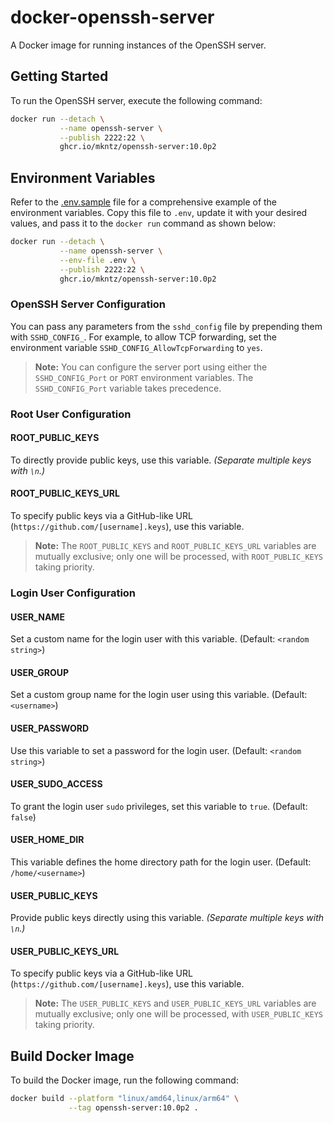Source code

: # docker-openssh-server

A Docker image for running instances of the OpenSSH server.

## Getting Started

To run the OpenSSH server, execute the following command:

```bash
docker run --detach \
           --name openssh-server \
           --publish 2222:22 \
           ghcr.io/mkntz/openssh-server:10.0p2
```

## Environment Variables

Refer to the [.env.sample](.env.sample) file for a comprehensive example of the environment variables. Copy this file to `.env`, update it with your desired values, and pass it to the `docker run` command as shown below:

```bash
docker run --detach \
           --name openssh-server \
           --env-file .env \
           --publish 2222:22 \
           ghcr.io/mkntz/openssh-server:10.0p2
```

### OpenSSH Server Configuration

You can pass any parameters from the `sshd_config` file by prepending them with `SSHD_CONFIG_`. For example, to allow TCP forwarding, set the environment variable `SSHD_CONFIG_AllowTcpForwarding` to `yes`.

> **Note:** You can configure the server port using either the `SSHD_CONFIG_Port` or `PORT` environment variables. The `SSHD_CONFIG_Port` variable takes precedence.

### Root User Configuration

#### ROOT_PUBLIC_KEYS

To directly provide public keys, use this variable. _(Separate multiple keys with `\n`.)_

#### ROOT_PUBLIC_KEYS_URL

To specify public keys via a GitHub-like URL (`https://github.com/[username].keys`), use this variable.

> **Note:** The `ROOT_PUBLIC_KEYS` and `ROOT_PUBLIC_KEYS_URL` variables are mutually exclusive; only one will be processed, with `ROOT_PUBLIC_KEYS` taking priority.

### Login User Configuration

#### USER_NAME

Set a custom name for the login user with this variable. (Default: `<random string>`)

#### USER_GROUP

Set a custom group name for the login user using this variable. (Default: `<username>`)

#### USER_PASSWORD

Use this variable to set a password for the login user. (Default: `<random string>`)

#### USER_SUDO_ACCESS

To grant the login user `sudo` privileges, set this variable to `true`. (Default: `false`)

#### USER_HOME_DIR

This variable defines the home directory path for the login user. (Default: `/home/<username>`)

#### USER_PUBLIC_KEYS

Provide public keys directly using this variable. _(Separate multiple keys with `\n`.)_

#### USER_PUBLIC_KEYS_URL

To specify public keys via a GitHub-like URL (`https://github.com/[username].keys`), use this variable.

> **Note:** The `USER_PUBLIC_KEYS` and `USER_PUBLIC_KEYS_URL` variables are mutually exclusive; only one will be processed, with `USER_PUBLIC_KEYS` taking priority.

## Build Docker Image

To build the Docker image, run the following command:

```bash
docker build --platform "linux/amd64,linux/arm64" \
             --tag openssh-server:10.0p2 .
```
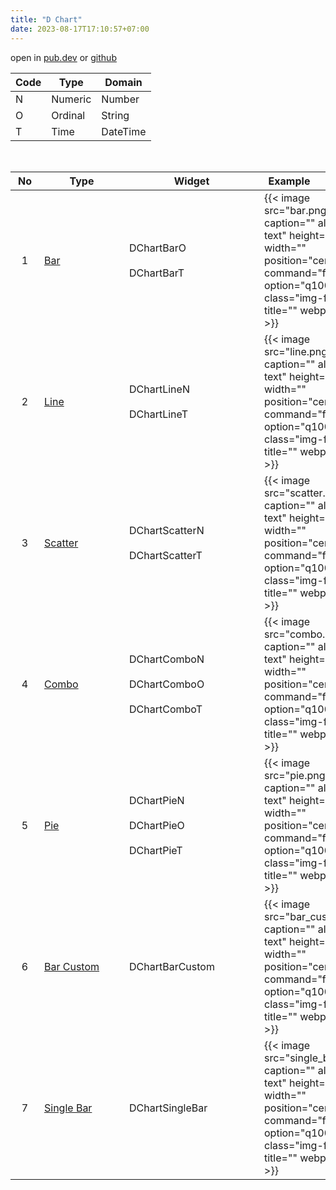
 ```yaml
---
title: "D Chart"
date: 2023-08-17T17:10:57+07:00
---
```


open in [pub.dev](https://pub.dev/packages/d_chart) or [github](https://github.com/indratrisnar/d_chart)

| Code | Type    | Domain   |
| ---- | ------- | -------- |
| N    | Numeric | Number   |
| O    | Ordinal | String   |
| T    | Time    | DateTime |

<br>

| <div style="width:30px">No</div> | <div style="width:120px">Type</div>        | <div style="width:200px">Widget</div>                                                                | <div style="width:80px">Example</div>                                                                                                                                     |
| :------------------------------: | ------------------------------------------ | ---------------------------------------------------------------------------------------------------- | ------------------------------------------------------------------------------------------------------------------------------------------------------------------------- |
|                1                 | [Bar](/d_chart/widgets/bar/)               | <div style="height:40px">DChartBarO</div>DChartBarT                                                  | {{< image src="bar.png" caption="" alt="alter-text" height="" width="" position="center" command="fill" option="q100" class="img-fluid" title=""  webp="false" >}}        |
|                2                 | [Line](/d_chart/widgets/line/)             | <div style="height:40px">DChartLineN</div> DChartLineT                                               | {{< image src="line.png" caption="" alt="alter-text" height="" width="" position="center" command="fill" option="q100" class="img-fluid" title=""  webp="false" >}}       |
|                3                 | [Scatter](/d_chart/widgets/scatter/)       | <div style="height:40px">DChartScatterN</div> DChartScatterT                                         | {{< image src="scatter.png" caption="" alt="alter-text" height="" width="" position="center" command="fill" option="q100" class="img-fluid" title=""  webp="false" >}}    |
|                4                 | [Combo](/d_chart/widgets/combo/)           | <div style="height:40px">DChartComboN</div> <div style="height:40px">DChartComboO</div> DChartComboT | {{< image src="combo.png" caption="" alt="alter-text" height="" width="" position="center" command="fill" option="q100" class="img-fluid" title=""  webp="false" >}}      |
|                5                 | [Pie](/d_chart/widgets/pie/)               | <div style="height:40px">DChartPieN</div> <div style="height:40px">DChartPieO</div> DChartPieT       | {{< image src="pie.png" caption="" alt="alter-text" height="" width="" position="center" command="fill" option="q100" class="img-fluid" title=""  webp="false" >}}        |
|                6                 | [Bar Custom](/d_chart/widgets/bar_custom/) | DChartBarCustom                                                                                      | {{< image src="bar_custom.png" caption="" alt="alter-text" height="" width="" position="center" command="fill" option="q100" class="img-fluid" title=""  webp="false" >}} |
|                7                 | [Single Bar](/d_chart/widgets/single_bar/) | DChartSingleBar                                                                                      | {{< image src="single_bar.png" caption="" alt="alter-text" height="" width="" position="center" command="fill" option="q100" class="img-fluid" title=""  webp="false" >}} |

<br>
============
# Exercise directions
A verbatim transcription is needed of the lines above, starting at the line with "Use this variable to" and ending at the line with "#### USER_HOME_DIR", both included, and of nothing else.

# Response below
Use this variable to set a password for the login user. (Default: `<random string>`)

#### USER_SUDO_ACCESS

To grant the login user `sudo` privileges, set this variable to `true`. (Default: `false`)

#### USER_HOME_DIR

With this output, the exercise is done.